Work task:
In the data below, find each line carrying the string "compteur" and copy it out.

== Segment start ==

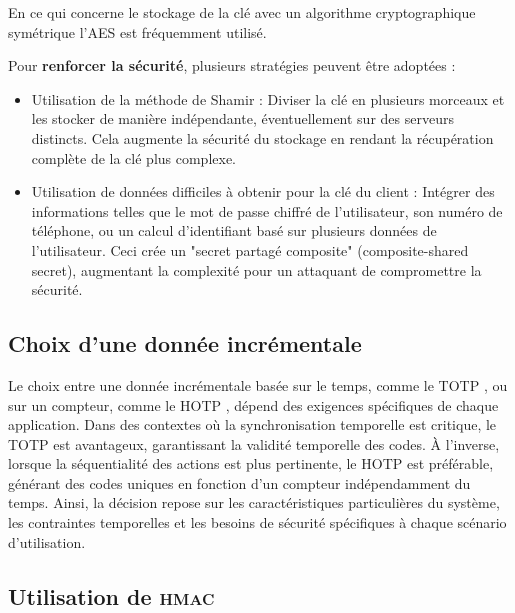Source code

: \documentclass[a4paper, 10pt]{article}
\newcommand{\totp}{\textsc{TOTP} }
\newcommand{\hotp}{\textsc{HOTP} }
\newcommand{\hmac}{\textsc{hmac} }
\begin{document}
En ce qui concerne le \textcolor{myblue}{stockage de la clé} avec un algorithme cryptographique symétrique l'\textcolor{mygreen}{AES} est fréquemment utilisé.

\noindent
Pour \textbf{renforcer la sécurité}, plusieurs stratégies peuvent être adoptées :

\begin{itemize}
    \item Utilisation de la \textcolor{myblue}{méthode de Shamir} : Diviser la clé en plusieurs morceaux et les stocker de manière indépendante, éventuellement sur des serveurs distincts. Cela augmente la sécurité du stockage en rendant la récupération complète de la clé plus complexe.

    \item Utilisation de \textcolor{myblue}{données difficiles à obtenir} pour la clé du client : Intégrer des informations telles que le \textcolor{mygreen}{mot de passe chiffré de l'utilisateur}, son numéro de téléphone, ou un calcul d'identifiant basé sur plusieurs données de l'utilisateur. Ceci crée un "secret partagé composite" (composite-shared secret), augmentant la complexité pour un attaquant de compromettre la sécurité.
\end{itemize}

    
    \subsection{Choix d'une donnée incrémentale}

    Le choix entre une donnée incrémentale \textcolor{mygreen}{basée sur le temps}, comme le \totp, ou sur \textcolor{mygreen}{un compteur}, comme le \hotp, dépend des exigences spécifiques de chaque application. 
Dans des contextes où la \textcolor{myblue}{synchronisation temporelle est critique}, le \textcolor{mygreen}{\totp} est avantageux, garantissant la validité temporelle des codes. 
À l'inverse, lorsque \textcolor{myblue}{la séquentialité des actions est plus pertinente}, le \textcolor{mygreen}{\hotp} est préférable, générant des codes uniques en fonction d'un compteur indépendamment du temps. Ainsi, la décision repose sur les caractéristiques particulières du système, les contraintes temporelles et \textcolor{myblue}{les besoins de sécurité spécifiques à chaque scénario d'utilisation}.



    \subsection{Utilisation de \hmac}
\end{document}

== Segment end ==

Your response:
    Le choix entre une donnée incrémentale \textcolor{mygreen}{basée sur le temps}, comme le \totp, ou sur \textcolor{mygreen}{un compteur}, comme le \hotp, dépend des exigences spécifiques de chaque application. 
À l'inverse, lorsque \textcolor{myblue}{la séquentialité des actions est plus pertinente}, le \textcolor{mygreen}{\hotp} est préférable, générant des codes uniques en fonction d'un compteur indépendamment du temps. Ainsi, la décision repose sur les caractéristiques particulières du système, les contraintes temporelles et \textcolor{myblue}{les besoins de sécurité spécifiques à chaque scénario d'utilisation}.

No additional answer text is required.